Le sous-titre du dernier livre de Caroline de Gruyter, Un voyage entre l’empire des Habsbourg et l’Union européenne, donne le ton. « Depuis plus de vingt ans, dit-elle, mon métier consiste à commenter l’actualité européenne pour la presse et les médias ». Elle a pour cela passé plusieurs années à Vienne, nouveau centre névralgique des relations Est-Ouest, ancien et nouveau nid d’espions. Entre H&M et Amazon, ses repères n’étaient pas les mêmes que ceux de ses voisins. « Dans le cas des Habsbourg, le récit canonique présentait l’empire comme un régime ayant tyrannisé divers peuples qui finirent par se soulever et s’affranchir de son joug. Au début du XXe siècle, les temps étaient mûrs pour leur libération… Tel était l’esprit du temps, apprenions-nous à l’école. » Mais cette historiographie s’est heurtée à la tendresse viennoise pour l’ancienne dynastie, les anciens murs, le crottin des chevaux au travail dans la cour de la Hofburg — le palais des Habsbourg.
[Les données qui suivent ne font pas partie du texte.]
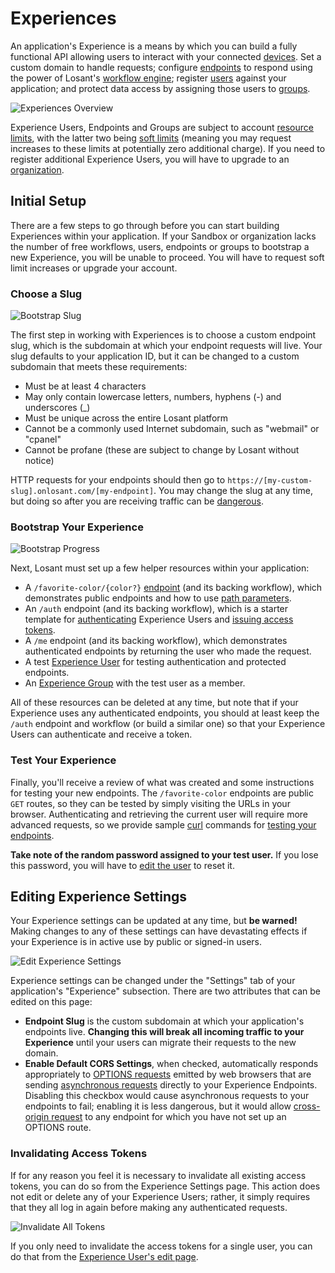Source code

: # Experiences

An application's Experience is a means by which you can build a fully functional API allowing users to interact with your connected [devices](/devices/overview/). Set a custom domain to handle requests; configure [endpoints](/experiences/endpoints/) to respond using the power of Losant's [workflow engine](/workflows/overview/); register [users](/experiences/users/) against your application; and protect data access by assigning those users to [groups](/experiences/groups/).

![Experiences Overview](/images/experiences/experiences-overview.png "Experiences Overview")

Experience Users, Endpoints and Groups are subject to account [resource limits](/organizations/resource-limits/), with the latter two being [soft limits](/organizations/resource-limits/#soft-limited-resources) (meaning you may request increases to these limits at potentially zero additional charge). If you need to register additional Experience Users, you will have to upgrade to an [organization](/organizations/overview/).

## Initial Setup

There are a few steps to go through before you can start building Experiences within your application. If your Sandbox or organization lacks the number of free workflows, users, endpoints or groups to bootstrap a new Experience, you will be unable to proceed. You will have to request soft limit increases or upgrade your account.

### Choose a Slug

![Bootstrap Slug](/images/experiences/bootstrap-slug.png "Bootstrap Slug")

The first step in working with Experiences is to choose a custom endpoint slug, which is the subdomain at which your endpoint requests will live. Your slug defaults to your application ID, but it can be changed to a custom subdomain that meets these requirements:

*   Must be at least 4 characters
*   May only contain lowercase letters, numbers, hyphens (-) and underscores (\_)
*   Must be unique across the entire Losant platform
*   Cannot be a commonly used Internet subdomain, such as "webmail" or "cpanel"
*   Cannot be profane (these are subject to change by Losant without notice)

HTTP requests for your endpoints should then go to `https://[my-custom-slug].onlosant.com/[my-endpoint]`. You may change the slug at any time, but doing so after you are receiving traffic can be [dangerous](#editing-experience-settings).

### Bootstrap Your Experience

![Bootstrap Progress](/images/experiences/bootstrap-progress.png "Bootstrap Progress")

Next, Losant must set up a few helper resources within your application:

*   A `/favorite-color/{color?}` [endpoint](/experiences/endpoints/) (and its backing workflow), which demonstrates public endpoints and how to use [path parameters](/experiences/endpoints/#route).
*   An `/auth` endpoint (and its backing workflow), which is a starter template for [authenticating](/workflows/experience/authenticate/) Experience Users and [issuing access tokens](/workflows/experience/generate-token/).
*   A `/me` endpoint (and its backing workflow), which demonstrates authenticated endpoints by returning the user who made the request.
*   A test [Experience User](/experiences/users/) for testing authentication and protected endpoints.
*   An [Experience Group](/experiences/groups/) with the test user as a member.

All of these resources can be deleted at any time, but note that if your Experience uses any authenticated endpoints, you should at least keep the `/auth` endpoint and workflow (or build a similar one) so that your Experience Users can authenticate and receive a token.

### Test Your Experience

Finally, you'll receive a review of what was created and some instructions for testing your new endpoints. The `/favorite-color`  endpoints are public `GET` routes, so they can be tested by simply visiting the URLs in your browser. Authenticating and retrieving the current user will require more advanced requests, so we provide sample [curl](https://curl.haxx.se/) commands for [testing your endpoints](/experiences/endpoints/#using-endpoints).

**Take note of the random password assigned to your test user.** If you lose this password, you will have to [edit the user](/experiences/users/#required-fields) to reset it.

## Editing Experience Settings

Your Experience settings can be updated at any time, but **be warned!** Making changes to any of these settings can have devastating effects if your Experience is in active use by public or signed-in users.

![Edit Experience Settings](/images/experiences/settings-fields.png "Edit Experience Settings")

Experience settings can be changed under the "Settings" tab of your application's "Experience" subsection. There are two attributes that can be edited on this page:

*   **Endpoint Slug** is the custom subdomain at which your application's endpoints live. **Changing this will break all incoming traffic to your Experience** until your users can migrate their requests to the new domain.
*   **Enable Default CORS Settings**, when checked, automatically responds appropriately to [OPTIONS requests](https://developer.mozilla.org/en-US/docs/Web/HTTP/Methods/OPTIONS) emitted by web browsers that are sending [asynchronous requests](https://developer.mozilla.org/en-US/docs/Web/API/XMLHttpRequest/Synchronous_and_Asynchronous_Requests) directly to your Experience Endpoints. Disabling this checkbox would cause asynchronous requests to your endpoints to fail; enabling it is less dangerous, but it would allow [cross-origin request](https://developer.mozilla.org/en-US/docs/Web/HTTP/Access_control_CORS) to any endpoint for which you have not set up an OPTIONS route.

### Invalidating Access Tokens

If for any reason you feel it is necessary to invalidate all existing access tokens, you can do so from the Experience Settings page. This action does not edit or delete any of your Experience Users; rather, it simply requires that they all log in again before making any authenticated requests.

![Invalidate All Tokens](/images/experiences/settings-invalidate-tokens.png "Invalidate All Tokens")

If you only need to invalidate the access tokens for a single user, you can do that from the [Experience User's edit page](/experiences/users/#invalidating-user-tokens).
Elle acculture alors ses « antennes sociales, ses antennes historiques » à cette Mitteleuropa trop souvent restreinte aux drindls et aux schnitzels. On rit de ses aventures et on se moque gentiment de sa naïveté quand Karl Habsbourg — chef actuel de la famille — plagie ses propres travaux, devant elle, et sans la citer… Mais à travers cette étrangère plongée dans un milieu étranger, Néerlandaise évoluant dans une Europe autre que la sienne, on se demande ce que nous, Français, savons de ce même empire européen encore debout il n’y a pas si longtemps. La princesse Sissi était-elle le sosie de Romy Schneider ? Joseph II jouait-il aussi bien du clavecin que Jeffrey Jones dans Amadeus ? Les Autrichiens n’aiment pas Sissi, et Joseph II fut trop réformateur et éclairé pour ses contemporains.